(Your assignment) Go to the line in the entries below that holds "- Tristan = master of guild hall;" and repeat exactly from there through the line that holds "caught by guards", inclusive.

Records contained in a dataset:
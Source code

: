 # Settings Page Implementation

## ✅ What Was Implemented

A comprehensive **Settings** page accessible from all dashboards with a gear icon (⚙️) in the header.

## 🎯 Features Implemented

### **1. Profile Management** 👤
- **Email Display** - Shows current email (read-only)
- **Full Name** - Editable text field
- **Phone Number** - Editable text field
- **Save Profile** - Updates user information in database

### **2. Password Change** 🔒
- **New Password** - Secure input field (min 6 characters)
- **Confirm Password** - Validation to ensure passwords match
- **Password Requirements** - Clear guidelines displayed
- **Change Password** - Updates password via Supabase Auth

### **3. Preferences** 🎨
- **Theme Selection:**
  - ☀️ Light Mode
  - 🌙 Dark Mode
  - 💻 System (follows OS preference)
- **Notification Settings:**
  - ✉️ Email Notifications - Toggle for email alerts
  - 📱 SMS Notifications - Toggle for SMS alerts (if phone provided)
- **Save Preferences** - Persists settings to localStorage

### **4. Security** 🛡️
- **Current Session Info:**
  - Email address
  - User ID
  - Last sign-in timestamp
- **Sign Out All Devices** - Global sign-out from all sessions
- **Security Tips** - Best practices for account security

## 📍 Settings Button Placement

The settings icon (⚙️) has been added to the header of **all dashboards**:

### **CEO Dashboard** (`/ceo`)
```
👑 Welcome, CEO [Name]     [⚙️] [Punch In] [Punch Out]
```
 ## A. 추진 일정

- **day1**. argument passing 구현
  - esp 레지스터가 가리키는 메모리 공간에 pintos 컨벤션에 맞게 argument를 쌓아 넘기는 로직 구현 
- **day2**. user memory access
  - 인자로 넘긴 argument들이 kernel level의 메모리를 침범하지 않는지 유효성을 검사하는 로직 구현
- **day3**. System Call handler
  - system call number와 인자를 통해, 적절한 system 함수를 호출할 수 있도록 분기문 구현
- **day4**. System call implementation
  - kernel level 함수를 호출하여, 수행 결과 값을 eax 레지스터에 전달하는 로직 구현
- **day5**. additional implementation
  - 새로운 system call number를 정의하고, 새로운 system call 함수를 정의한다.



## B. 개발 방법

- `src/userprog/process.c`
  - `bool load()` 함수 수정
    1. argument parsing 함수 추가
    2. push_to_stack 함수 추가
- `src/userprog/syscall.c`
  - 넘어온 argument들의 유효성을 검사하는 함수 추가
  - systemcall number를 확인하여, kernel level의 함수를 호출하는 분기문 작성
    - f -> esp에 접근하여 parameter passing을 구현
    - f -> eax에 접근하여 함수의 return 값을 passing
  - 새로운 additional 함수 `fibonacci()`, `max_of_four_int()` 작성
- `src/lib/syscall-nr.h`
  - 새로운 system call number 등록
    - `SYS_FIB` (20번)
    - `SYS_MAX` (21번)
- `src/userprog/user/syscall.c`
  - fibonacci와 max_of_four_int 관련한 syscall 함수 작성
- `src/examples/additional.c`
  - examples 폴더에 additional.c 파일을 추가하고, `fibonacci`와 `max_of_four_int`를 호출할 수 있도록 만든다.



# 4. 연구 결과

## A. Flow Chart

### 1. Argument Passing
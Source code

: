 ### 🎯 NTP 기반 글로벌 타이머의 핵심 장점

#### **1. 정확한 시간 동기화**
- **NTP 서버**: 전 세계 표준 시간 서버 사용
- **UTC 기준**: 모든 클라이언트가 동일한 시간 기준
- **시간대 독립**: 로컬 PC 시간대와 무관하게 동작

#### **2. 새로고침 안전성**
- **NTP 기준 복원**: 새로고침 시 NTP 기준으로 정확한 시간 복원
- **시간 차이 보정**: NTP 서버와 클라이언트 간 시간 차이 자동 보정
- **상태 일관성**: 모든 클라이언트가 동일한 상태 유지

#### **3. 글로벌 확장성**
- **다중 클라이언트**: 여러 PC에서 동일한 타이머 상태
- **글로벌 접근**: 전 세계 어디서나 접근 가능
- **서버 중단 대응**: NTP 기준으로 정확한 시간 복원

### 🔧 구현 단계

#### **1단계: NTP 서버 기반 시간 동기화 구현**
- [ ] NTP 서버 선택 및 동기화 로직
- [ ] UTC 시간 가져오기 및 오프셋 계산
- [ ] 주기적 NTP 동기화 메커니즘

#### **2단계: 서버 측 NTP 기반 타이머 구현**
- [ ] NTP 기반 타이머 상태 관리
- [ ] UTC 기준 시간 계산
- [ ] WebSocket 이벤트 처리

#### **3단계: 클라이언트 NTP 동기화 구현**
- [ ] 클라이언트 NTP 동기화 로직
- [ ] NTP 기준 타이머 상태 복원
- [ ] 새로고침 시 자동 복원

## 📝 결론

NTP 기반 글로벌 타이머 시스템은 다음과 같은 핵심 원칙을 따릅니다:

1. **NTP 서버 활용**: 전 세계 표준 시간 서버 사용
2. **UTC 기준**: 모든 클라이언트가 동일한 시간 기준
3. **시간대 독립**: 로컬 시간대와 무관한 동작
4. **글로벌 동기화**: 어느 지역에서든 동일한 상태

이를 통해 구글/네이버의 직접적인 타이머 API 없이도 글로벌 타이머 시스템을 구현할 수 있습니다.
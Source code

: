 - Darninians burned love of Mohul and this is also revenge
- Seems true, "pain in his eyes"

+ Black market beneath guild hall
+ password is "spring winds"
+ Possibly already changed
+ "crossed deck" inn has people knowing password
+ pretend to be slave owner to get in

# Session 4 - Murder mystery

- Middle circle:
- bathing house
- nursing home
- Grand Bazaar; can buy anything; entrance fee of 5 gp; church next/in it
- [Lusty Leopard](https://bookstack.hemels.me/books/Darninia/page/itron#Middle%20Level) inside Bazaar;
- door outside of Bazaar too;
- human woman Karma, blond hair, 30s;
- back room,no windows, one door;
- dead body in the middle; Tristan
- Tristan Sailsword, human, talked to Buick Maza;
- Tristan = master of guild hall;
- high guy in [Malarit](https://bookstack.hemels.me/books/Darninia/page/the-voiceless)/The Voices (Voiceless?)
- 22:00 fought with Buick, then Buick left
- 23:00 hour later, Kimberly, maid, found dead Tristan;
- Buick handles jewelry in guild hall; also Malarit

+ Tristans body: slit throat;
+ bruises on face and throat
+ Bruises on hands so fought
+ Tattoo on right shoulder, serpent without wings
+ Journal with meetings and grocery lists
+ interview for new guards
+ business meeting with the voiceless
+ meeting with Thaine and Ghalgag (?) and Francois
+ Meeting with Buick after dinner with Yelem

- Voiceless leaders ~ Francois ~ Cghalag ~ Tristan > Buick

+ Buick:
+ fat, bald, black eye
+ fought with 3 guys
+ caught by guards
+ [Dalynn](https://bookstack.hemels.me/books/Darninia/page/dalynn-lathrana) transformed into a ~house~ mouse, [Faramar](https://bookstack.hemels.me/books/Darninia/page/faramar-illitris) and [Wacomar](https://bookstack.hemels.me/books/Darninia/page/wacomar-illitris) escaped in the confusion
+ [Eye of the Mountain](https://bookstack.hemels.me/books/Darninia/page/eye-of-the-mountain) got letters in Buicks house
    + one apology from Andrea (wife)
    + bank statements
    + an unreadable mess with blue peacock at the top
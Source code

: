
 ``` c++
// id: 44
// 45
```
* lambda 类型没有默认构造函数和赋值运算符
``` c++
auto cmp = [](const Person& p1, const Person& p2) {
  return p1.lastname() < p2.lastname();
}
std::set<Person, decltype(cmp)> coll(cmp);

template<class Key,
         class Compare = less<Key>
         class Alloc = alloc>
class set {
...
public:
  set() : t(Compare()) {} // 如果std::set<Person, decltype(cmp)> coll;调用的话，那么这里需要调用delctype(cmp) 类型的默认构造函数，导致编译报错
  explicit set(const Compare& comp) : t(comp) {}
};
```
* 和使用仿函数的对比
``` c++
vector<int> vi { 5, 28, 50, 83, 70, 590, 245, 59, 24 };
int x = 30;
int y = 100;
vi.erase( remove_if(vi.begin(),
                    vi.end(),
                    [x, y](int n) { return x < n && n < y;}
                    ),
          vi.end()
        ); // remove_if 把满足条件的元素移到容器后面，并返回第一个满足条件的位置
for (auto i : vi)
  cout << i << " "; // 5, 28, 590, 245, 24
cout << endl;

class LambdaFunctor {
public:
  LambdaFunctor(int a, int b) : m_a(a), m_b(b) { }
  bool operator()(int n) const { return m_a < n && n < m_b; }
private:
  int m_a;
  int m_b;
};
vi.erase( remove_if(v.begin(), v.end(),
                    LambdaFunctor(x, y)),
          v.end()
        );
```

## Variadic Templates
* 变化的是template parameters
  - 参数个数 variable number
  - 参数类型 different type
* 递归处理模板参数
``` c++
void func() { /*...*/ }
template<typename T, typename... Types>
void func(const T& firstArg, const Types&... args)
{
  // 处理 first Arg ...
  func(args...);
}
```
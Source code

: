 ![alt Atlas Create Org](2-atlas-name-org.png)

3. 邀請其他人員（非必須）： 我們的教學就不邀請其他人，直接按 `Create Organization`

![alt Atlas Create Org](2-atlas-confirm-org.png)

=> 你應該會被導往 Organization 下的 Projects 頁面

(Exercise response)
- Tristan = master of guild hall;
- high guy in [Malarit](https://bookstack.hemels.me/books/Darninia/page/the-voiceless)/The Voices (Voiceless?)
- 22:00 fought with Buick, then Buick left
- 23:00 hour later, Kimberly, maid, found dead Tristan;
- Buick handles jewelry in guild hall; also Malarit

+ Tristans body: slit throat;
+ bruises on face and throat
+ Bruises on hands so fought
+ Tattoo on right shoulder, serpent without wings
+ Journal with meetings and grocery lists
+ interview for new guards
+ business meeting with the voiceless
+ meeting with Thaine and Ghalgag (?) and Francois
+ Meeting with Buick after dinner with Yelem

- Voiceless leaders ~ Francois ~ Cghalag ~ Tristan > Buick

+ Buick:
+ fat, bald, black eye
+ fought with 3 guys
+ caught by guards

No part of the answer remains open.